(Items listed in a dataset)
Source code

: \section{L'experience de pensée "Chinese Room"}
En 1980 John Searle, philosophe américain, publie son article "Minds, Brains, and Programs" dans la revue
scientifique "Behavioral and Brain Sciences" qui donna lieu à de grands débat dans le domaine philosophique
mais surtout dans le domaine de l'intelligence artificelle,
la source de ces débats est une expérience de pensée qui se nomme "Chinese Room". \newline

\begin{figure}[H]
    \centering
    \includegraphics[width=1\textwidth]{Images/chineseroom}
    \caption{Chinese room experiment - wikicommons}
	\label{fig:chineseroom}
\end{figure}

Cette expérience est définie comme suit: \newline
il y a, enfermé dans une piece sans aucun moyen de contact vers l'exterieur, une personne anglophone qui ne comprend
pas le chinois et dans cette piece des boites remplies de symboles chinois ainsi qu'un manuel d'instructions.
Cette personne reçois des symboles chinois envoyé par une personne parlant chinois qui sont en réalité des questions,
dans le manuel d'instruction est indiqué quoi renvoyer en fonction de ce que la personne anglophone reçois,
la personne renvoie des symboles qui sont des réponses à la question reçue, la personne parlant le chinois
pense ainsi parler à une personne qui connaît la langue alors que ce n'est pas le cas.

**WHAT TO PRODUCE:**
Exact copy required. Retype all of the entries word for word.

**EXERCISE SOLUTION:**
Source code

: \section{L'experience de pensée "Chinese Room"}
En 1980 John Searle, philosophe américain, publie son article "Minds, Brains, and Programs" dans la revue
scientifique "Behavioral and Brain Sciences" qui donna lieu à de grands débat dans le domaine philosophique
mais surtout dans le domaine de l'intelligence artificelle,
la source de ces débats est une expérience de pensée qui se nomme "Chinese Room". \newline

\begin{figure}[H]
    \centering
    \includegraphics[width=1\textwidth]{Images/chineseroom}
    \caption{Chinese room experiment - wikicommons}
	\label{fig:chineseroom}
\end{figure}

Cette expérience est définie comme suit: \newline
il y a, enfermé dans une piece sans aucun moyen de contact vers l'exterieur, une personne anglophone qui ne comprend
pas le chinois et dans cette piece des boites remplies de symboles chinois ainsi qu'un manuel d'instructions.
Cette personne reçois des symboles chinois envoyé par une personne parlant chinois qui sont en réalité des questions,
dans le manuel d'instruction est indiqué quoi renvoyer en fonction de ce que la personne anglophone reçois,
la personne renvoie des symboles qui sont des réponses à la question reçue, la personne parlant le chinois
pense ainsi parler à une personne qui connaît la langue alors que ce n'est pas le cas.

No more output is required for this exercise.